--- START ---

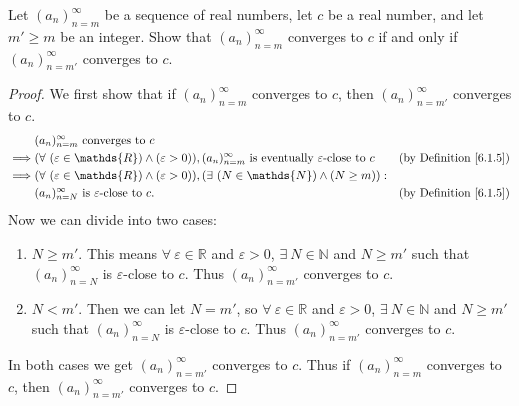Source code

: \begin{exercise}\label{ex 6.1.3}
Let \((a_n)_{n = m}^\infty\) be a sequence of real numbers, let \(c\) be a real number, and let \(m' \geq m\) be an integer.
Show that \((a_n)_{n = m}^\infty\) converges to \(c\) if and only if \((a_n)_{n = m'}^\infty\) converges to \(c\).
\end{exercise}

\begin{proof}
We first show that if \((a_n)_{n = m}^\infty\) converges to \(c\), then \((a_n)_{n = m'}^\infty\) converges to \(c\).
\begin{align*}
& (a_n)_{n = m}^\infty \text{ converges to } c \\
\implies & (\forall\ (\varepsilon \in \mathds{R}) \land (\varepsilon > 0)), (a_n)_{n = m}^\infty \text{ is eventually } \varepsilon\text{-close to } c & \text{(by Definition \ref{6.1.5})} \\
\implies & (\forall\ (\varepsilon \in \mathds{R}) \land (\varepsilon > 0)), (\exists\ (N \in \mathds{N}) \land (N \geq m)) : \\
& (a_n)_{n = N}^\infty \text{ is } \varepsilon\text{-close to } c. & \text{(by Definition \ref{6.1.5})}
\end{align*}
Now we can divide into two cases:
\begin{enumerate}
    \item \(N \geq m'\).
    This means \(\forall\ \varepsilon \in \mathds{R}\) and \(\varepsilon > 0\), \(\exists\ N \in \mathds{N}\) and \(N \geq m'\) such that \((a_n)_{n = N}^\infty\) is \(\varepsilon\)-close to \(c\).
    Thus \((a_n)_{n = m'}^\infty\) converges to \(c\).
    \item \(N < m'\).
    Then we can let \(N = m'\), so \(\forall\ \varepsilon \in \mathds{R}\) and \(\varepsilon > 0\), \(\exists\ N \in \mathds{N}\) and \(N \geq m'\) such that \((a_n)_{n = N}^\infty\) is \(\varepsilon\)-close to \(c\).
    Thus \((a_n)_{n = m'}^\infty\) converges to \(c\).
\end{enumerate}
In both cases we get \((a_n)_{n = m'}^\infty\) converges to \(c\).
Thus if \((a_n)_{n = m}^\infty\) converges to \(c\), then \((a_n)_{n = m'}^\infty\) converges to \(c\).


\end{proof}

--- END ---

YOUR INSTRUCTIONS: Which of the lines above include the word "text"? List those lines.

TASK SOLUTION:
& (a_n)_{n = m}^\infty \text{ converges to } c \\
\implies & (\forall\ (\varepsilon \in \mathds{R}) \land (\varepsilon > 0)), (a_n)_{n = m}^\infty \text{ is eventually } \varepsilon\text{-close to } c & \text{(by Definition \ref{6.1.5})} \\
& (a_n)_{n = N}^\infty \text{ is } \varepsilon\text{-close to } c. & \text{(by Definition \ref{6.1.5})}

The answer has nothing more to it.